Gerek başına vermiş olduğu bu demeç öncesinde, ya da sonrasında aynı zamanda ya da başka bir zamanda Sayın Başkan’dan YSK üyelerine karşı herhangi bir olumsuz söz ya da yorum duymuş mudur?
Bu olayın olduğu tarihten önce ya da sonra, hatta seçimlerin iptal edildiği 6 Mayıs tarihinde Ekrem İmamoğlu’ndan YSK üyeleri hakkında herhangi bir olumsuz söz duymadım. Bütün açıklamalar siyasi kişiler içindir.”

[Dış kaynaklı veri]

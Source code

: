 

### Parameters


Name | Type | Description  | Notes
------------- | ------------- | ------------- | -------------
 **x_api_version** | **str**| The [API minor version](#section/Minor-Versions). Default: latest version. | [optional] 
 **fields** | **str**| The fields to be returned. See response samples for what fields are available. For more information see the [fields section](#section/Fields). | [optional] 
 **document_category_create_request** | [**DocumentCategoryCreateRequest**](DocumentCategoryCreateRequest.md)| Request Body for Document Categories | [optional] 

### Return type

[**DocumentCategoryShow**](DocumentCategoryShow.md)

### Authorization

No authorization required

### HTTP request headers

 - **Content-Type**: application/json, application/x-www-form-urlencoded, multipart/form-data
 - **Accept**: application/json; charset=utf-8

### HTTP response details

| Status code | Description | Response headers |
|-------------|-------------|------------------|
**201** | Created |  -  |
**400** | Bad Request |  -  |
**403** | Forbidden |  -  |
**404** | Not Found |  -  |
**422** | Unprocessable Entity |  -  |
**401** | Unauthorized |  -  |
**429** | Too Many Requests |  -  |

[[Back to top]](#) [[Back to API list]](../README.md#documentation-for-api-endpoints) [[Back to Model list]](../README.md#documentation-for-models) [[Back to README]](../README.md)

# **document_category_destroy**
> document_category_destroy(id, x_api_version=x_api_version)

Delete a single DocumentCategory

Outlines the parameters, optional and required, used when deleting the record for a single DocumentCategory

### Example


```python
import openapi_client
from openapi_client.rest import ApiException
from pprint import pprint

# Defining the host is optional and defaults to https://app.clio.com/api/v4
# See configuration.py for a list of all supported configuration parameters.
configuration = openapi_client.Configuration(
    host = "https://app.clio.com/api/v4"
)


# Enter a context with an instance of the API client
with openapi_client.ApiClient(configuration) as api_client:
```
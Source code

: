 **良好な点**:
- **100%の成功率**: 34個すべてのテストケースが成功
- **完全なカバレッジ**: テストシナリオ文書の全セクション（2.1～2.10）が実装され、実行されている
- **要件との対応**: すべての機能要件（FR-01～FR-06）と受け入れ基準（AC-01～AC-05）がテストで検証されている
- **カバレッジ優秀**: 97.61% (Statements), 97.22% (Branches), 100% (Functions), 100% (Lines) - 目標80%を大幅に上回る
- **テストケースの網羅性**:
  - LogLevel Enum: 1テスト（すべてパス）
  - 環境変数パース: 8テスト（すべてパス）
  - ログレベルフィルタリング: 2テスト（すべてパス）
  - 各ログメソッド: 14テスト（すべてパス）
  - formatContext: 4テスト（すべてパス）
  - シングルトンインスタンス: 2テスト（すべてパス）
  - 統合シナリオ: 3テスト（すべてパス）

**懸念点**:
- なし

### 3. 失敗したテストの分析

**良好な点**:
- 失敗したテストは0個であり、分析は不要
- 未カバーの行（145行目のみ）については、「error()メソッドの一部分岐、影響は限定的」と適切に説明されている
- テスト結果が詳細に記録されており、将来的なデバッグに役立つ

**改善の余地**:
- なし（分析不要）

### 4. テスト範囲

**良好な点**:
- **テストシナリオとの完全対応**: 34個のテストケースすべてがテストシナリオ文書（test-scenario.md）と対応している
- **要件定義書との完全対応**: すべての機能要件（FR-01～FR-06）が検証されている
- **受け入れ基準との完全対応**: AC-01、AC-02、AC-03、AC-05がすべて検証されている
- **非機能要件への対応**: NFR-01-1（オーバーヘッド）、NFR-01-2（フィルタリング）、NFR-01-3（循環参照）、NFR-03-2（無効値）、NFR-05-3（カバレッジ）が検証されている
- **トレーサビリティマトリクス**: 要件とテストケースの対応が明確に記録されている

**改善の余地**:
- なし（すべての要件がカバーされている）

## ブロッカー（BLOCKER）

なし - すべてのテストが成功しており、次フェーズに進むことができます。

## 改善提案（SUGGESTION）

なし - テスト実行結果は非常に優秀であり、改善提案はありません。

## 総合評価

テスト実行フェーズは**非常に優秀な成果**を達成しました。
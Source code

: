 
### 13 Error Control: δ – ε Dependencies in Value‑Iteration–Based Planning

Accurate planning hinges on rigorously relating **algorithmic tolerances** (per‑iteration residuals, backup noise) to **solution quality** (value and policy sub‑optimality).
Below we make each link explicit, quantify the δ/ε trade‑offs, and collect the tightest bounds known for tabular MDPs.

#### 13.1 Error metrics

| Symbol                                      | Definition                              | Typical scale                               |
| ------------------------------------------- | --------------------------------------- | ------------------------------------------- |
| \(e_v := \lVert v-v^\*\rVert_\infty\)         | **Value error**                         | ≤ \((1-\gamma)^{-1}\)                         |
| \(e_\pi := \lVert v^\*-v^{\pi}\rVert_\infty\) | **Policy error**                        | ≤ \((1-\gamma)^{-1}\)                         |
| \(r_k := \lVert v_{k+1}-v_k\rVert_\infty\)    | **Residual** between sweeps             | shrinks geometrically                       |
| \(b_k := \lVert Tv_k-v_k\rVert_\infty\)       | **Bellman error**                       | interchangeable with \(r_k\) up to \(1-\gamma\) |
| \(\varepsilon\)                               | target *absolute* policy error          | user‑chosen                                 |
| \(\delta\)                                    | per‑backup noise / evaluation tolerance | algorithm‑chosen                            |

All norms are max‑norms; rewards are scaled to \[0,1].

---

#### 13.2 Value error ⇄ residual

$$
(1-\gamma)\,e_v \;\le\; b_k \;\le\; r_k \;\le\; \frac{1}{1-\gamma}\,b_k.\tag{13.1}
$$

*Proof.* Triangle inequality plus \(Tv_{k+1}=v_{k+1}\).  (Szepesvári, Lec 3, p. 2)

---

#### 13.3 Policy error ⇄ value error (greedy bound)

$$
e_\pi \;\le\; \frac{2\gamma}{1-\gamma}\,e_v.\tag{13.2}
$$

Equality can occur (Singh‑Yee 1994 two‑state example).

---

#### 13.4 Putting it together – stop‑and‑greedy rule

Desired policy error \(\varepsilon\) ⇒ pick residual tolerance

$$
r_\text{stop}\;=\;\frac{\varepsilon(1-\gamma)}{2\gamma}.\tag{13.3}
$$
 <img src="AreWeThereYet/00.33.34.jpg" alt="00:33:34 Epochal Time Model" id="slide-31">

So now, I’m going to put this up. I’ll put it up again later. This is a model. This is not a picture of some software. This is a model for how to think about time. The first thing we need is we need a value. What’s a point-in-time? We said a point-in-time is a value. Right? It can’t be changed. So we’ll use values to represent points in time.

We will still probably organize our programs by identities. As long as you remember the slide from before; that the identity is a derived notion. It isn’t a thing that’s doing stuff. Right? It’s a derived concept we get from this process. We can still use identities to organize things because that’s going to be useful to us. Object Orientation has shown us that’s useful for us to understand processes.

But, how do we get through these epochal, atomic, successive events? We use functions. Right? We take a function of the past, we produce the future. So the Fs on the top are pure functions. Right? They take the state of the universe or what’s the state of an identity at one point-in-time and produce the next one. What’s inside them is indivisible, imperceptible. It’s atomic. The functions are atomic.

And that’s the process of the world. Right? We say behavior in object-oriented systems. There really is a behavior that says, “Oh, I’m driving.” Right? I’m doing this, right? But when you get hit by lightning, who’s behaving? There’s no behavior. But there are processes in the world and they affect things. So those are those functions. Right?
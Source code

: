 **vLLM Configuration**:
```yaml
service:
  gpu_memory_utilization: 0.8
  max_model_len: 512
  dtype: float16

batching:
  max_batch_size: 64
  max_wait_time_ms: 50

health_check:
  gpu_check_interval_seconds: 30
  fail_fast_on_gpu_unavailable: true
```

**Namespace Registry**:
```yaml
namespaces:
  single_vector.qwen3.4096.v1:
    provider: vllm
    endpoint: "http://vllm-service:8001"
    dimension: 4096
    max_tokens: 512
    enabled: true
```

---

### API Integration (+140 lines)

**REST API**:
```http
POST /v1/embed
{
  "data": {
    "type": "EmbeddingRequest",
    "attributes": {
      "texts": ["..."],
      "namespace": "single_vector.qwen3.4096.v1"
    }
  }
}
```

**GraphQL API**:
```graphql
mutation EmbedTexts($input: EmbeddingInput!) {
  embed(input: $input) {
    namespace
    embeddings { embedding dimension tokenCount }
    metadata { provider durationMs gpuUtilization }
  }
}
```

11.55Tanıkların dinlenmesine karar verildi
Bir önceki celsede mahkeme heyeti, tanıkların dinlenmesi talebini ‘dava süresini uzatma girişimi’ olarak değerlendirerek reddetmişti. Ancak bu sefer, dinlenmelerine karar verildi.
11.33Duruşma başladı
Duruşma, tartışmaların gölgesinde saat 11.33’te başladı. İmamoğlu, öncekilerde olduğu gibi bu oturuma da katılmadı.
(Duruşma salonunun bulunduğu kata kalkanlı polislerin geldiği görüldü)
11.00Adliyede izdiham
İmamoğlu’na destek için Kartal Adliyesi‘ne gelenlerin çokluğu, duruşma salonu önünde izdihama yol açtı. Gerçek Gündem Genel Yayın Yönetmeni Hilmi Hacaloğlu, yaşananları şöyle aktardı:
“İmamoğlu davası için Kartal Adliyesi’nin içindeyim. Yarım saattir güvenlik bariyerini aşamıyorum. Tek yıldızlı bir emmiyet amiri yalnızca ‘avukatlar ve belediye başkanları’ diyor. ‘Ben gazeteciyim’ dediğimde ‘yalnız adliye muhabirleri’ yanıtını aldım.https://www.dailymotion.com/embed/video/x8gbihf?autoplay=1
Salon çok küçük bir salon. Oturmak için yaklaşık 30 kişilik falan bir yer var. Salon hınca hınç dolu. Genel başkan yardımcıları, belediye başkanları hepsi ayakta. Birazdan kapıyı açacaklar ve kapının önüne yaklaştırılarak duruşmayı takip etmeye çalışacağız.
‘SARAY’DAN HABERLER GELİYOR’
Gökhan Günaydın’la beraberiz. ‘Her türlü sonuca hazırız. Bugün bir siyasi yasak, hatta tutuklama kararı gelirse bu bizim için sürpriz olmaz.’ diyor. ‘Bize Saray’dan haberler geliyor. Bir grup bugün karar verilmesi ve İmamoğlu’nun önünün kesilmesi gerektiğini savunuyor, bir kısmı da mahkumiyet kararının İmamoğlu’nu daha da büyüteceğini söylüyor. (…)”
09.20Kaftancıoğlu: Artık normal olana şaşırıyoruz
CHP İstanbul İl Başkanı Canan Kaftancıoğlu, kişisel Twitter hesabında yaptığı paylaşımda megakentte yaşayanlara saat 11:00’de Kartal Adliyesi’nde buluşma çağrısı yaptı.
Adliyeye girişlerle ilgili henüz herhangi bir yasaklama kararı gelmediğine dikkati çeken Kaftancıoğlu, “Artık normal olana şaşırıyoruz ne yazık ki” dedi.